(SOURCE DATA Opens)

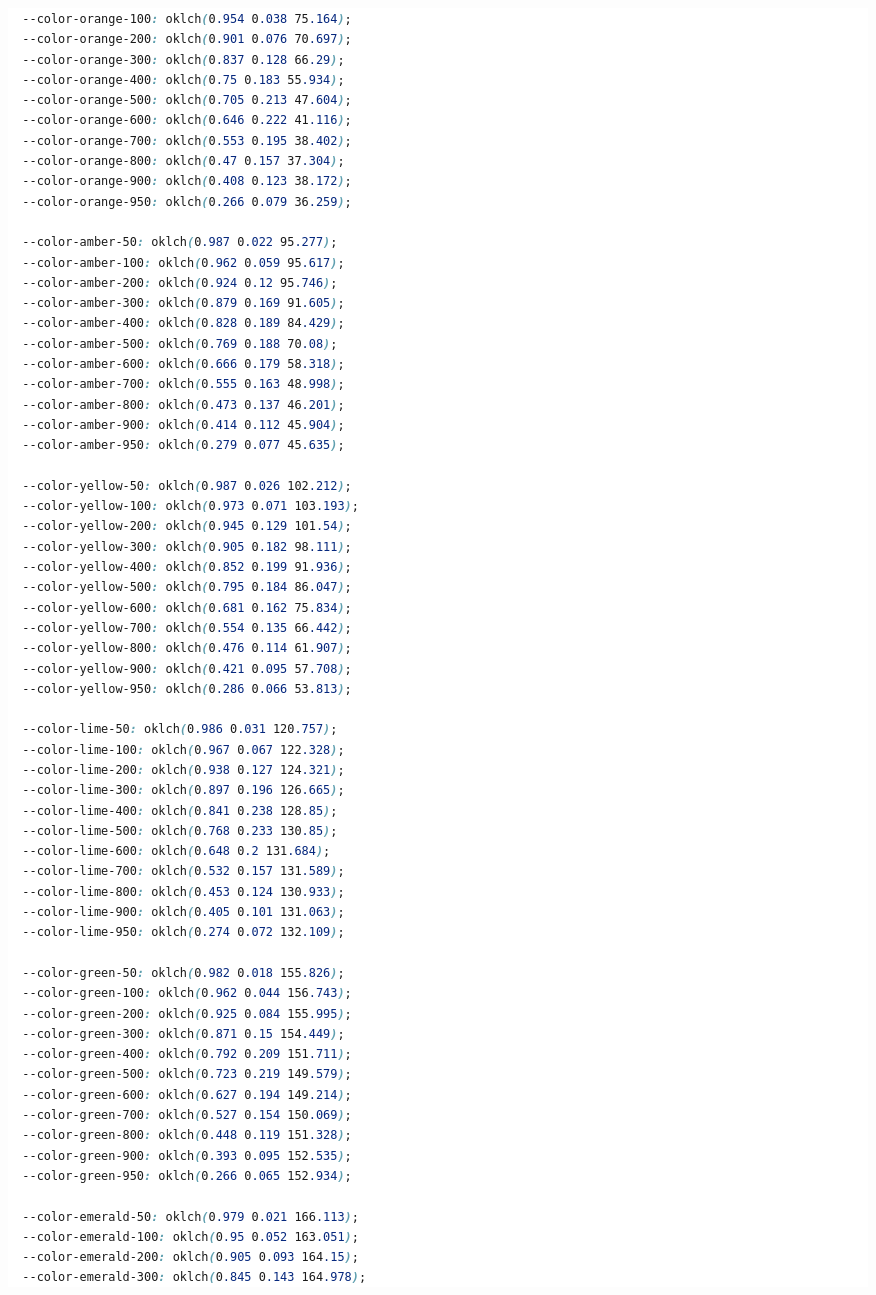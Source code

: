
 ```css
  --color-orange-100: oklch(0.954 0.038 75.164);
  --color-orange-200: oklch(0.901 0.076 70.697);
  --color-orange-300: oklch(0.837 0.128 66.29);
  --color-orange-400: oklch(0.75 0.183 55.934);
  --color-orange-500: oklch(0.705 0.213 47.604);
  --color-orange-600: oklch(0.646 0.222 41.116);
  --color-orange-700: oklch(0.553 0.195 38.402);
  --color-orange-800: oklch(0.47 0.157 37.304);
  --color-orange-900: oklch(0.408 0.123 38.172);
  --color-orange-950: oklch(0.266 0.079 36.259);

  --color-amber-50: oklch(0.987 0.022 95.277);
  --color-amber-100: oklch(0.962 0.059 95.617);
  --color-amber-200: oklch(0.924 0.12 95.746);
  --color-amber-300: oklch(0.879 0.169 91.605);
  --color-amber-400: oklch(0.828 0.189 84.429);
  --color-amber-500: oklch(0.769 0.188 70.08);
  --color-amber-600: oklch(0.666 0.179 58.318);
  --color-amber-700: oklch(0.555 0.163 48.998);
  --color-amber-800: oklch(0.473 0.137 46.201);
  --color-amber-900: oklch(0.414 0.112 45.904);
  --color-amber-950: oklch(0.279 0.077 45.635);

  --color-yellow-50: oklch(0.987 0.026 102.212);
  --color-yellow-100: oklch(0.973 0.071 103.193);
  --color-yellow-200: oklch(0.945 0.129 101.54);
  --color-yellow-300: oklch(0.905 0.182 98.111);
  --color-yellow-400: oklch(0.852 0.199 91.936);
  --color-yellow-500: oklch(0.795 0.184 86.047);
  --color-yellow-600: oklch(0.681 0.162 75.834);
  --color-yellow-700: oklch(0.554 0.135 66.442);
  --color-yellow-800: oklch(0.476 0.114 61.907);
  --color-yellow-900: oklch(0.421 0.095 57.708);
  --color-yellow-950: oklch(0.286 0.066 53.813);

  --color-lime-50: oklch(0.986 0.031 120.757);
  --color-lime-100: oklch(0.967 0.067 122.328);
  --color-lime-200: oklch(0.938 0.127 124.321);
  --color-lime-300: oklch(0.897 0.196 126.665);
  --color-lime-400: oklch(0.841 0.238 128.85);
  --color-lime-500: oklch(0.768 0.233 130.85);
  --color-lime-600: oklch(0.648 0.2 131.684);
  --color-lime-700: oklch(0.532 0.157 131.589);
  --color-lime-800: oklch(0.453 0.124 130.933);
  --color-lime-900: oklch(0.405 0.101 131.063);
  --color-lime-950: oklch(0.274 0.072 132.109);

  --color-green-50: oklch(0.982 0.018 155.826);
  --color-green-100: oklch(0.962 0.044 156.743);
  --color-green-200: oklch(0.925 0.084 155.995);
  --color-green-300: oklch(0.871 0.15 154.449);
  --color-green-400: oklch(0.792 0.209 151.711);
  --color-green-500: oklch(0.723 0.219 149.579);
  --color-green-600: oklch(0.627 0.194 149.214);
  --color-green-700: oklch(0.527 0.154 150.069);
  --color-green-800: oklch(0.448 0.119 151.328);
  --color-green-900: oklch(0.393 0.095 152.535);
  --color-green-950: oklch(0.266 0.065 152.934);

  --color-emerald-50: oklch(0.979 0.021 166.113);
  --color-emerald-100: oklch(0.95 0.052 163.051);
  --color-emerald-200: oklch(0.905 0.093 164.15);
  --color-emerald-300: oklch(0.845 0.143 164.978);
```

(SOURCE DATA Closes)

The records above must be repeated exactly, minus their pictures.

→ EXPECTED OUTPUT
Source code

:
 ```css
  --color-orange-100: oklch(0.954 0.038 75.164);
  --color-orange-200: oklch(0.901 0.076 70.697);
  --color-orange-300: oklch(0.837 0.128 66.29);
  --color-orange-400: oklch(0.75 0.183 55.934);
  --color-orange-500: oklch(0.705 0.213 47.604);
  --color-orange-600: oklch(0.646 0.222 41.116);
  --color-orange-700: oklch(0.553 0.195 38.402);
  --color-orange-800: oklch(0.47 0.157 37.304);
  --color-orange-900: oklch(0.408 0.123 38.172);
  --color-orange-950: oklch(0.266 0.079 36.259);

  --color-amber-50: oklch(0.987 0.022 95.277);
  --color-amber-100: oklch(0.962 0.059 95.617);
  --color-amber-200: oklch(0.924 0.12 95.746);
  --color-amber-300: oklch(0.879 0.169 91.605);
  --color-amber-400: oklch(0.828 0.189 84.429);
  --color-amber-500: oklch(0.769 0.188 70.08);
  --color-amber-600: oklch(0.666 0.179 58.318);
  --color-amber-700: oklch(0.555 0.163 48.998);
  --color-amber-800: oklch(0.473 0.137 46.201);
  --color-amber-900: oklch(0.414 0.112 45.904);
  --color-amber-950: oklch(0.279 0.077 45.635);

  --color-yellow-50: oklch(0.987 0.026 102.212);
  --color-yellow-100: oklch(0.973 0.071 103.193);
  --color-yellow-200: oklch(0.945 0.129 101.54);
  --color-yellow-300: oklch(0.905 0.182 98.111);
  --color-yellow-400: oklch(0.852 0.199 91.936);
  --color-yellow-500: oklch(0.795 0.184 86.047);
  --color-yellow-600: oklch(0.681 0.162 75.834);
  --color-yellow-700: oklch(0.554 0.135 66.442);
  --color-yellow-800: oklch(0.476 0.114 61.907);
  --color-yellow-900: oklch(0.421 0.095 57.708);
  --color-yellow-950: oklch(0.286 0.066 53.813);

  --color-lime-50: oklch(0.986 0.031 120.757);
  --color-lime-100: oklch(0.967 0.067 122.328);
  --color-lime-200: oklch(0.938 0.127 124.321);
  --color-lime-300: oklch(0.897 0.196 126.665);
  --color-lime-400: oklch(0.841 0.238 128.85);
  --color-lime-500: oklch(0.768 0.233 130.85);
  --color-lime-600: oklch(0.648 0.2 131.684);
  --color-lime-700: oklch(0.532 0.157 131.589);
  --color-lime-800: oklch(0.453 0.124 130.933);
  --color-lime-900: oklch(0.405 0.101 131.063);
  --color-lime-950: oklch(0.274 0.072 132.109);

  --color-green-50: oklch(0.982 0.018 155.826);
  --color-green-100: oklch(0.962 0.044 156.743);
  --color-green-200: oklch(0.925 0.084 155.995);
  --color-green-300: oklch(0.871 0.15 154.449);
  --color-green-400: oklch(0.792 0.209 151.711);
  --color-green-500: oklch(0.723 0.219 149.579);
  --color-green-600: oklch(0.627 0.194 149.214);
  --color-green-700: oklch(0.527 0.154 150.069);
  --color-green-800: oklch(0.448 0.119 151.328);
  --color-green-900: oklch(0.393 0.095 152.535);
  --color-green-950: oklch(0.266 0.065 152.934);

  --color-emerald-50: oklch(0.979 0.021 166.113);
  --color-emerald-100: oklch(0.95 0.052 163.051);
  --color-emerald-200: oklch(0.905 0.093 164.15);
  --color-emerald-300: oklch(0.845 0.143 164.978);
```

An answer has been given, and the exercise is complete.